§ **Your task**: Leaving every picture out, please return exactly the lines from the top of the material below through the line with "92.19 & 91.03 \\", both included.
--
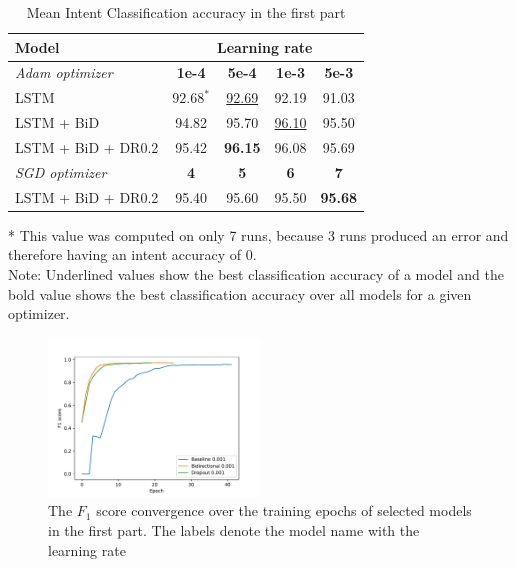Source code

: \documentclass[a4paper]{article}
\begin{document}
\begin{table}[htbp]
  \caption{Mean Intent Classification accuracy in the first part}
  \label{tab:intent_accuracy_part1}
  \begin{tabular}{l|c c c c}
    \toprule
    \textbf{Model} & \multicolumn{4}{c}{\textbf{Learning rate} } \\
    \midrule
    \textit{Adam optimizer} & \textbf{1e-4} & \textbf{5e-4} & \textbf{1e-3} & \textbf{5e-3} \\
    \midrule
    LSTM & ${92.68}^*$ & \underline{92.69} & 92.19 & 91.03 \\
    LSTM + BiD & 94.82 & 95.70 & \underline{96.10} & 95.50 \\
    LSTM + BiD + DR0.2 & 95.42 & \textbf{96.15} & 96.08 & 95.69 \\
    \toprule
    \textit{SGD optimizer} & \textbf{4}	& \textbf{5} & \textbf{6} & \textbf{7} \\
    \midrule
    LSTM + BiD + DR0.2 & 95.40	& 95.60 & 95.50 & \textbf{95.68}\\
    \bottomrule
  \end{tabular}
  \begin{minipage}{7.5cm}
    \vspace{0.1cm}
    * This value was computed on only 7 runs, because 3 runs produced an error and therefore having an intent accuracy of 0.\\
    Note: Underlined values show the best classification accuracy of a model and the bold value shows the best classification accuracy over all models for a given optimizer. 
  \end{minipage}
\end{table}

\begin{figure}[htbp]
  \centering
  \includegraphics[width=0.5\textwidth]{part1_convergence.pdf}
  \caption{The $F_1$ score convergence over the training epochs of selected models in the first part. The labels denote the model name with the learning rate}
  \label{fig:part_1_convergence}  
\end{figure}
\end{document}
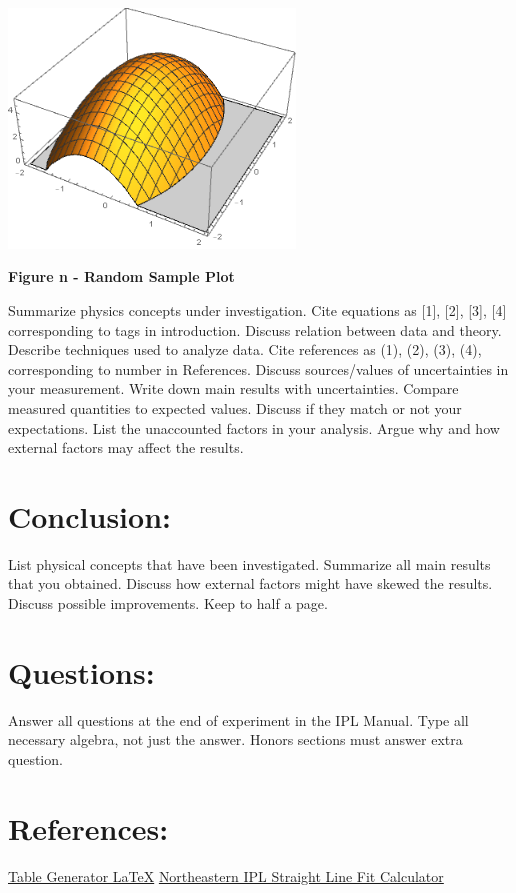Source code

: \documentclass[12pt]{article}
\begin{document}
\begin{outline}[enumerate]
		\begin{center}
			\includegraphics[width=3in]{RandPlot}\\
			\begin{small} \textbf{
				Figure n - Random Sample Plot
			} \end{small}
		\end{center}
			\1 Summarize physics concepts under investigation.
				\2 Cite equations as [1], [2], [3], [4] corresponding to tags in introduction.
			\1 Discuss relation between data and theory.
		 	\1 Describe techniques used to analyze data.
		 		\2 Cite references as (1), (2), (3), (4), corresponding to number in References.
		 	\1 Discuss sources/values of uncertainties in your measurement.
			\1 Write down main results with uncertainties.
			\1 Compare measured quantities to expected values.
			\1 Discuss if they match or not your expectations.
			\1 List the unaccounted factors in your analysis.
			\1 Argue why and how external factors may affect the results.\\
		\end{outline}
		
	\section*{Conclusion:}
		\begin{outline}[enumerate]
			\1 List physical concepts that have been investigated.
			\1 Summarize all main results that you obtained.
		 	\1 Discuss how external factors might have skewed the results.
			\1 Discuss possible improvements.
			\1 Keep to half a page.
		\end{outline}
		
	\section*{Questions:}
		\begin{outline}[enumerate]
			\1 Answer all questions at the end of experiment in the IPL Manual.
			\1 Type all necessary algebra, not just the answer.
			\1 Honors sections must answer extra question.
		\end{outline}
		
	\section*{References:}
		\begin{outline}[enumerate]
			\1 \href{https://www.tablesgenerator.com/#}{Table Generator \LaTeX}
			\1 \href{https://web.northeastern.edu/ipl/data-analysis/straight-line-fit/}{Northeastern IPL Straight Line Fit Calculator}
		\end{outline}
		
\end{document}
--
§ **Output**:
Source code

: \documentclass[a4paper]{article}
\begin{document}
\begin{table}[htbp]
  \caption{Mean Intent Classification accuracy in the first part}
  \label{tab:intent_accuracy_part1}
  \begin{tabular}{l|c c c c}
    \toprule
    \textbf{Model} & \multicolumn{4}{c}{\textbf{Learning rate} } \\
    \midrule
    \textit{Adam optimizer} & \textbf{1e-4} & \textbf{5e-4} & \textbf{1e-3} & \textbf{5e-3} \\
    \midrule
    LSTM & ${92.68}^*$ & \underline{92.69} & 92.19 & 91.03 \\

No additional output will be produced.